▶ _Supplied data_:

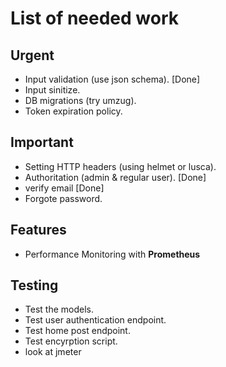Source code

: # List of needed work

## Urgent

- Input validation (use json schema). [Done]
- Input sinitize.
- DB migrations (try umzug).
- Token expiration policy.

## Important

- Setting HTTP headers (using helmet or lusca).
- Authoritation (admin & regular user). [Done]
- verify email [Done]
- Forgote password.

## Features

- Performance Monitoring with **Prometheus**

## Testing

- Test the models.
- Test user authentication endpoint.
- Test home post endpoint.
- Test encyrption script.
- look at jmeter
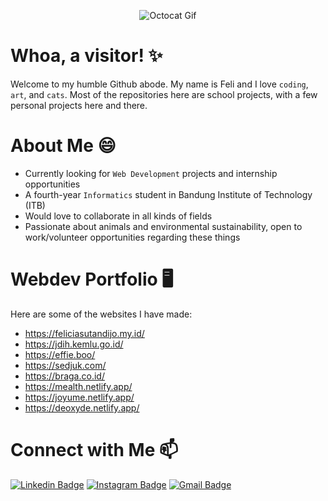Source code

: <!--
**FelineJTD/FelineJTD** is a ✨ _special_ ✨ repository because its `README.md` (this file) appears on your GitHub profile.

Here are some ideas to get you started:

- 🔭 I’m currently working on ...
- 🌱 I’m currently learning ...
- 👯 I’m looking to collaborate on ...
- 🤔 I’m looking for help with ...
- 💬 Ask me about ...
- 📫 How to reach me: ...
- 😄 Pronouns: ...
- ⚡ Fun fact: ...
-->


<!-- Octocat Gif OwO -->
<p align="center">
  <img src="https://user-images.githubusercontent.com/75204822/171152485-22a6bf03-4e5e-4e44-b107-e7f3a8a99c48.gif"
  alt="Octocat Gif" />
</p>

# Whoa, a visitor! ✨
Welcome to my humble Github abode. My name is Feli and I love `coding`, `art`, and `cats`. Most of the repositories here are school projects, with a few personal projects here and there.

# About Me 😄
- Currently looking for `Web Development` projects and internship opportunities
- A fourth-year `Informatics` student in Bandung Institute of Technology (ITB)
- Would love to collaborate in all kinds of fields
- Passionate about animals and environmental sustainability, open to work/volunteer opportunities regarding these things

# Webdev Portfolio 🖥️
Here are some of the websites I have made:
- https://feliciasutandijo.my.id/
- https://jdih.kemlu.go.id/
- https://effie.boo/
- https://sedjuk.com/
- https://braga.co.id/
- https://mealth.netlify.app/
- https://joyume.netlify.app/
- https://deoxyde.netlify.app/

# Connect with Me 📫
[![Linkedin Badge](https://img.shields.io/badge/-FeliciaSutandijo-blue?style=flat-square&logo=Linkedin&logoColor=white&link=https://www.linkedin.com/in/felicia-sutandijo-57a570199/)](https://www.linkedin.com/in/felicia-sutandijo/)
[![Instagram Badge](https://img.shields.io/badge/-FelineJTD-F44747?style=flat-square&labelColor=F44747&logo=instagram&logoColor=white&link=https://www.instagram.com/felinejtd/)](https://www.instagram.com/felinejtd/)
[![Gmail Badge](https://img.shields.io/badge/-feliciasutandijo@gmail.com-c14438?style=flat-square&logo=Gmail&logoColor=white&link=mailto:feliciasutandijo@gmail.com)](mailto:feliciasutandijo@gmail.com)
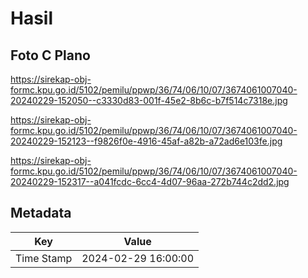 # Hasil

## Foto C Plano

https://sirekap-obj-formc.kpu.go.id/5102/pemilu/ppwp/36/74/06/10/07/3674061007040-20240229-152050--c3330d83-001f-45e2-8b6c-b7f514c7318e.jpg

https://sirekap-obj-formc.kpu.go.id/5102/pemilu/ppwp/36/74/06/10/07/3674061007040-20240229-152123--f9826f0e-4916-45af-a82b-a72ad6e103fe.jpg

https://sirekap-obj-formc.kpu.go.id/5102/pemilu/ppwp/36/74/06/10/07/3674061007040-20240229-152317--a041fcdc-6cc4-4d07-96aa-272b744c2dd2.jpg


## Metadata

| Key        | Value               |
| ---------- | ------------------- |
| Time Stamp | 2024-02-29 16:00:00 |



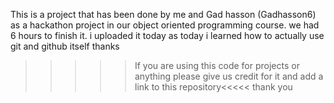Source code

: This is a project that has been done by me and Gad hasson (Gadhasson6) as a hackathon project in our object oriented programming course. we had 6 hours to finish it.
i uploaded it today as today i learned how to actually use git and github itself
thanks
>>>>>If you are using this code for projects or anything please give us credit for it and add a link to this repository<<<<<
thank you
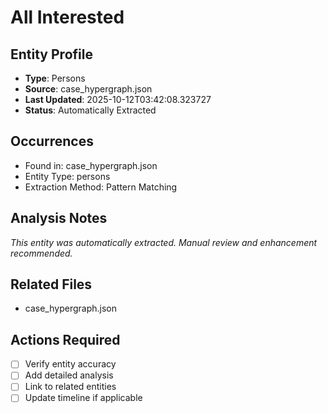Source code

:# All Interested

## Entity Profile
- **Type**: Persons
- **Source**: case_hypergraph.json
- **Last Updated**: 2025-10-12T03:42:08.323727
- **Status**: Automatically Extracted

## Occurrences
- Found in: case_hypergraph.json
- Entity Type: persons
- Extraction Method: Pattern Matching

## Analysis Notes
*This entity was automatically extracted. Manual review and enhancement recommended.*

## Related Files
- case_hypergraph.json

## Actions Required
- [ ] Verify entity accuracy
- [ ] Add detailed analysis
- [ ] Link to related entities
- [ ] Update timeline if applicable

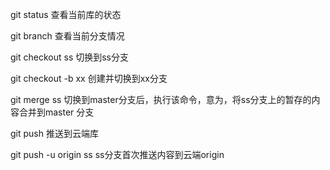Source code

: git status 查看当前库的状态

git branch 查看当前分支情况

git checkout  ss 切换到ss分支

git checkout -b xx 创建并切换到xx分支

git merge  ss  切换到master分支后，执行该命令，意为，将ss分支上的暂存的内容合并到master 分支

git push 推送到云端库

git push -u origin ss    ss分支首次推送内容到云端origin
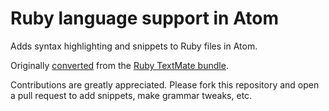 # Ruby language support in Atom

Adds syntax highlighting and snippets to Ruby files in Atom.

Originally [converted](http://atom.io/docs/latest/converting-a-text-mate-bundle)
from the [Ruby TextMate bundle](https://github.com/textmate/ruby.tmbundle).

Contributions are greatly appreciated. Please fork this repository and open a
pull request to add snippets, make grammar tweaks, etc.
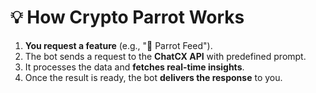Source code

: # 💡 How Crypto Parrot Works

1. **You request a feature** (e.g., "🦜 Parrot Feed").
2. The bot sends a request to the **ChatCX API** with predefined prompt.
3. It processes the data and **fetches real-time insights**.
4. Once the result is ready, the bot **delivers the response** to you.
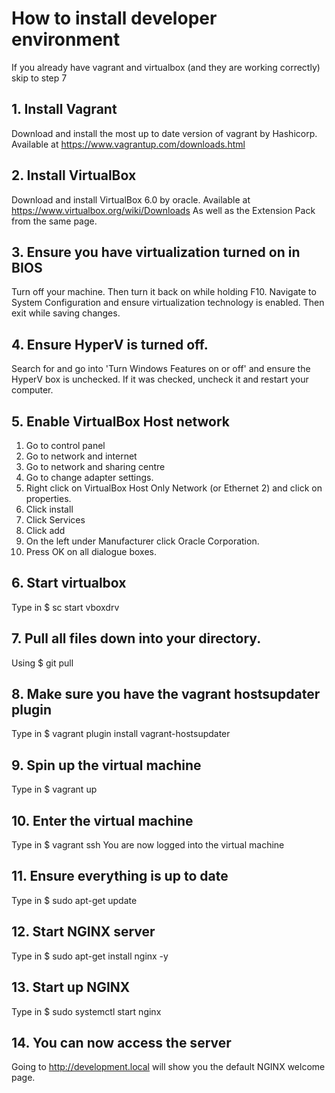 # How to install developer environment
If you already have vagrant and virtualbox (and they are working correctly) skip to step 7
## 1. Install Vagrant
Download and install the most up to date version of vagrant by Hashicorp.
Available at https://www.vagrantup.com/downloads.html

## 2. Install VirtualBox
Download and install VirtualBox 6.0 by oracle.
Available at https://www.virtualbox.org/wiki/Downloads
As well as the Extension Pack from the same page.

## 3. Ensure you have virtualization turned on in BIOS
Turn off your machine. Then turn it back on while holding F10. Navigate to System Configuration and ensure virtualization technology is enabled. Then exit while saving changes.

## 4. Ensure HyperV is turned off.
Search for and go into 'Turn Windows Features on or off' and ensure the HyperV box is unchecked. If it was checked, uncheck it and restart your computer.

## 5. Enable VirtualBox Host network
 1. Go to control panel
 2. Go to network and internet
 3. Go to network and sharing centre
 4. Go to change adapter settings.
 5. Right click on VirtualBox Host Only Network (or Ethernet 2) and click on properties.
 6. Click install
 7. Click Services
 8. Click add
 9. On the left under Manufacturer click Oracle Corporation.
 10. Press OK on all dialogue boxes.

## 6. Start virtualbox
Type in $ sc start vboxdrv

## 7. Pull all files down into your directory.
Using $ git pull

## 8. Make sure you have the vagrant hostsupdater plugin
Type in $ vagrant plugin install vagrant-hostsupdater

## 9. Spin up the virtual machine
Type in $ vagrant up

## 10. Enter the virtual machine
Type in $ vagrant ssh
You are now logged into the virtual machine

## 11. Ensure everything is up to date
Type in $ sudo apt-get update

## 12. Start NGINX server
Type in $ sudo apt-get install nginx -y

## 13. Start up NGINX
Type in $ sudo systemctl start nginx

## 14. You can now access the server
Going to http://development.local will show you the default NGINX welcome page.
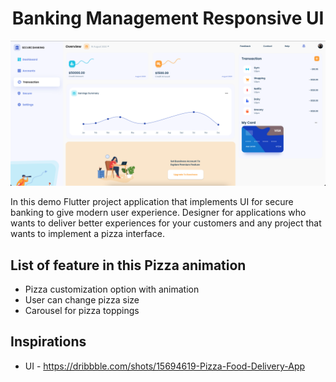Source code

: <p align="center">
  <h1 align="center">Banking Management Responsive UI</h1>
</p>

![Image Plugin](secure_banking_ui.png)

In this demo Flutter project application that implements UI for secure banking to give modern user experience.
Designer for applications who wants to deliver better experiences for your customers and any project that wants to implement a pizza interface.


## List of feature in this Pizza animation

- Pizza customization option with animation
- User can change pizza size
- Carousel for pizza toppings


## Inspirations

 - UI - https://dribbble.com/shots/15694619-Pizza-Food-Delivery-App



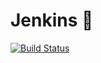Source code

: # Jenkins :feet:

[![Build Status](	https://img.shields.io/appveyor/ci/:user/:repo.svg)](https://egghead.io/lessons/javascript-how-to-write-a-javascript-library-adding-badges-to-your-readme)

▶ _Work instructions_:
"# Connect with Me 📫" marks the last line to keep. Retype every line from the start of the entries through that one, exactly, and drop the pictures.

▶ _Result of the task_:
Source code

: # List of needed work

## Urgent

- Input validation (use json schema). [Done]
- Input sinitize.
- DB migrations (try umzug).
- Token expiration policy.

## Important

- Setting HTTP headers (using helmet or lusca).
- Authoritation (admin & regular user). [Done]
- verify email [Done]
- Forgote password.

## Features

- Performance Monitoring with **Prometheus**

## Testing

- Test the models.
- Test user authentication endpoint.
- Test home post endpoint.
- Test encyrption script.
- look at jmeter
Source code

: <!--
**FelineJTD/FelineJTD** is a ✨ _special_ ✨ repository because its `README.md` (this file) appears on your GitHub profile.

Here are some ideas to get you started:

- 🔭 I’m currently working on ...
- 🌱 I’m currently learning ...
- 👯 I’m looking to collaborate on ...
- 🤔 I’m looking for help with ...
- 💬 Ask me about ...
- 📫 How to reach me: ...
- 😄 Pronouns: ...
- ⚡ Fun fact: ...
-->


<!-- Octocat Gif OwO -->
<p align="center">
  <img src="https://user-images.githubusercontent.com/75204822/171152485-22a6bf03-4e5e-4e44-b107-e7f3a8a99c48.gif"
  alt="Octocat Gif" />
</p>

# Whoa, a visitor! ✨
Welcome to my humble Github abode. My name is Feli and I love `coding`, `art`, and `cats`. Most of the repositories here are school projects, with a few personal projects here and there.

# About Me 😄
- Currently looking for `Web Development` projects and internship opportunities
- A fourth-year `Informatics` student in Bandung Institute of Technology (ITB)
- Would love to collaborate in all kinds of fields
- Passionate about animals and environmental sustainability, open to work/volunteer opportunities regarding these things

# Webdev Portfolio 🖥️
Here are some of the websites I have made:
- https://feliciasutandijo.my.id/
- https://jdih.kemlu.go.id/
- https://effie.boo/
- https://sedjuk.com/
- https://braga.co.id/
- https://mealth.netlify.app/
- https://joyume.netlify.app/
- https://deoxyde.netlify.app/

# Connect with Me 📫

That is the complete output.